This simple relay is understandable but has one subtle issue:

Publishing to Kafka and marking the row as published are still two separate systems.

If the relay publishes successfully and crashes before markPublished, it may publish the same event again later.

Therefore downstream consumers must still be idempotent.

5.4 Outbox Guarantee

Transactional outbox gives:

Property	Guarantee
DB state + event intent atomicity	Yes
Event eventually published	Yes, if relay operates correctly
Kafka event exactly once globally	No
Duplicate event possible	Yes
Consumer idempotency still required	Yes
Auditability	Strong if event row is retained

Outbox changes the problem from:

“Event may be lost.”

into:

“Event may be duplicated, but not silently lost.”

That is usually the better failure mode.

6. Pattern 2 — CDC Outbox

Instead of polling the outbox table directly, a CDC connector can read the database transaction log and publish changes to Kafka.

This pattern is common with Debezium.

6.1 Why CDC Helps

Concern	Polling Relay	CDC Outbox
Extra DB polling load	Yes	Lower, reads log
Event order relative to DB commit	Approximate by polling	Based on log order
Operational dependency	Application-owned relay	Kafka Connect + connector
Transformation	Application code	Connector SMT / routing
Failure surface	App scheduler + DB + Kafka	Connect cluster + DB log + Kafka

CDC outbox is powerful, but it moves operational complexity to Kafka Connect and the database log configuration.

6.2 CDC Outbox Invariants

The outbox row is inserted in the same transaction as business state.
The CDC connector reads only committed changes.
The connector publishes to Kafka with stable key and payload routing.
The consumer remains idempotent.
Connector lag is monitored as part of business process latency.

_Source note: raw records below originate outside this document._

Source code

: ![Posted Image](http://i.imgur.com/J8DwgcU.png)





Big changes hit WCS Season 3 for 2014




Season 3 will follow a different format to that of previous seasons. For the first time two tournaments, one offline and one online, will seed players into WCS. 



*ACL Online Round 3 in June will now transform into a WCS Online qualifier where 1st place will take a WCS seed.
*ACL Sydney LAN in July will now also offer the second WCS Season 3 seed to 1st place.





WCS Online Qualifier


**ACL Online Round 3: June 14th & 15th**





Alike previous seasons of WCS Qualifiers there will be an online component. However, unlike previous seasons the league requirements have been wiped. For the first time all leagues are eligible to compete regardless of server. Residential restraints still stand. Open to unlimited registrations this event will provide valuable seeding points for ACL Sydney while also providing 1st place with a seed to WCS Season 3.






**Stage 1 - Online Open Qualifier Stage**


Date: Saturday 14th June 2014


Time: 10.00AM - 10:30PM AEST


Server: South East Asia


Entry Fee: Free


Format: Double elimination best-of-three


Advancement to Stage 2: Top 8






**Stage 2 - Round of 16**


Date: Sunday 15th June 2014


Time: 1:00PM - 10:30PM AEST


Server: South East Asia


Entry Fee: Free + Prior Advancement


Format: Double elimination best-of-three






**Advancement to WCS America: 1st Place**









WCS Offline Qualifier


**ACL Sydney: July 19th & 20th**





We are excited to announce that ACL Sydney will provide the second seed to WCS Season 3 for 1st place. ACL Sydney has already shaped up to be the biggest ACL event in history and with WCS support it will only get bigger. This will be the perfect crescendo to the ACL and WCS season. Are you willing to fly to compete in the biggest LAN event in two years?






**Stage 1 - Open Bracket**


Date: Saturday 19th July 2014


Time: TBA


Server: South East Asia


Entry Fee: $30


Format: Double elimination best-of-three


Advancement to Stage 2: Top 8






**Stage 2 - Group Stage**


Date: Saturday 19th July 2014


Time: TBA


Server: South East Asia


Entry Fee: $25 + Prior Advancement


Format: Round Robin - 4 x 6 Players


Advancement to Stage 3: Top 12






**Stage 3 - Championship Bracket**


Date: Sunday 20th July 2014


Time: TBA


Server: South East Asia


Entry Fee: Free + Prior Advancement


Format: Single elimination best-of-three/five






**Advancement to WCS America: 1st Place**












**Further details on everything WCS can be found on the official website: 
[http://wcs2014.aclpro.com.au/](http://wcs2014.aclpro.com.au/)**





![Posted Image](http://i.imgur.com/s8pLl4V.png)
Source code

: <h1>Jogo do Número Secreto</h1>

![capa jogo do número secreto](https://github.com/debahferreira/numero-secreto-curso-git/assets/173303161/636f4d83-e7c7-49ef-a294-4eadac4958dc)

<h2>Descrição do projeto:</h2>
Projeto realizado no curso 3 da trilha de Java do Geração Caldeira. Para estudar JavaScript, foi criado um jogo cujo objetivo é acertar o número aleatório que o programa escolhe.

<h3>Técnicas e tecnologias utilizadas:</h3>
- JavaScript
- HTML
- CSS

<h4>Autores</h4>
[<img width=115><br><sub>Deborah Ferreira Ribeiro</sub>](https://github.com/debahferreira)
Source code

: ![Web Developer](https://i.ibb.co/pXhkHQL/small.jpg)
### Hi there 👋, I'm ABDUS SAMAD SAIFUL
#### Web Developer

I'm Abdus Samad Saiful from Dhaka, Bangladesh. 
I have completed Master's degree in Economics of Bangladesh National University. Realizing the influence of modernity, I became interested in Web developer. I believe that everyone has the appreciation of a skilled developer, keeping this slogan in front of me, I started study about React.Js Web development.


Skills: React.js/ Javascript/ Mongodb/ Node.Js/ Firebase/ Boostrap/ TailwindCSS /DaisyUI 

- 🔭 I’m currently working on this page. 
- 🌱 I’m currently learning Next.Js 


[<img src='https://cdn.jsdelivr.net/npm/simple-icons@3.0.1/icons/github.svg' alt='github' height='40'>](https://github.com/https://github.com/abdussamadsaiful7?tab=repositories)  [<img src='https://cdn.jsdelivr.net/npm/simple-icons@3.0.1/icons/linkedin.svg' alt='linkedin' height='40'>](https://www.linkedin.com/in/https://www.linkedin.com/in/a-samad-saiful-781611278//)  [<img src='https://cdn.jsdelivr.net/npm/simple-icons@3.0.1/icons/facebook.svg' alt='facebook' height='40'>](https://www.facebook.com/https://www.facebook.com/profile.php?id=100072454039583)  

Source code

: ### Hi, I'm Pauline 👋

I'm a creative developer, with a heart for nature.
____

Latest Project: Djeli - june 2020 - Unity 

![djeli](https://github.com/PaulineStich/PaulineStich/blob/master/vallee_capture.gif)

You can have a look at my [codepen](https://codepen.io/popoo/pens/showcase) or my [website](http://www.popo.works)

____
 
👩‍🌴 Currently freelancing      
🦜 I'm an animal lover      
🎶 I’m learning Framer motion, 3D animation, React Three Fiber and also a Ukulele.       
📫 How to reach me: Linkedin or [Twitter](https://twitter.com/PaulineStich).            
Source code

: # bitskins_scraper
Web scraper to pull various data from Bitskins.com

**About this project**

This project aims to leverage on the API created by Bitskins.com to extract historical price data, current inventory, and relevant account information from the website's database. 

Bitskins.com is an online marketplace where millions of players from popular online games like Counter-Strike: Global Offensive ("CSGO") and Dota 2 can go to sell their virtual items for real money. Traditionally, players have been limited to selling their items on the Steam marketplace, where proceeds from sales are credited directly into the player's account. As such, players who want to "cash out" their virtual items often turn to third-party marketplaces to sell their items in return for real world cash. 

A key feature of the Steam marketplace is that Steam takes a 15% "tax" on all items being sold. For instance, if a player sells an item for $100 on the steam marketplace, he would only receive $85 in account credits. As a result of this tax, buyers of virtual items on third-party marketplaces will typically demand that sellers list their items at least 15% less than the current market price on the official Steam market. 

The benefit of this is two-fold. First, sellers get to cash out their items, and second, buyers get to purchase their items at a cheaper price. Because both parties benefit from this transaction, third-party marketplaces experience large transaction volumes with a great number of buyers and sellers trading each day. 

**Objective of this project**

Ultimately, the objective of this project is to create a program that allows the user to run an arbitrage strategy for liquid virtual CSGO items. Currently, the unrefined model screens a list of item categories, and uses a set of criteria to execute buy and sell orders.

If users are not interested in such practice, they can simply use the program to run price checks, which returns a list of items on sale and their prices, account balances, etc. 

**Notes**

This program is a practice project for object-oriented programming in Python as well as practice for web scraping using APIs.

6.3 When CDC Outbox Is Better

Use CDC outbox when:

You already operate Kafka Connect reliably.
Multiple services need consistent outbox publishing.
Polling overhead is unacceptable.
You want database commit order to be reflected more naturally.
You need operational uniformity across many services.

Avoid CDC outbox when:

The team cannot operate connectors, offsets, and schema routing.
The database log retention is too short for outage recovery.
The application needs complex custom publish logic that does not belong in connector transforms.
Security policy does not allow CDC access to the database log.

7. Pattern 3 — Kafka Transactions

Kafka transactions are useful when the atomic boundary is inside Kafka.

Typical read-process-write flow:

Consume from input topic.
Process records.
Produce to output topic.
Commit consumed offsets.
Make output records and offset commits atomic.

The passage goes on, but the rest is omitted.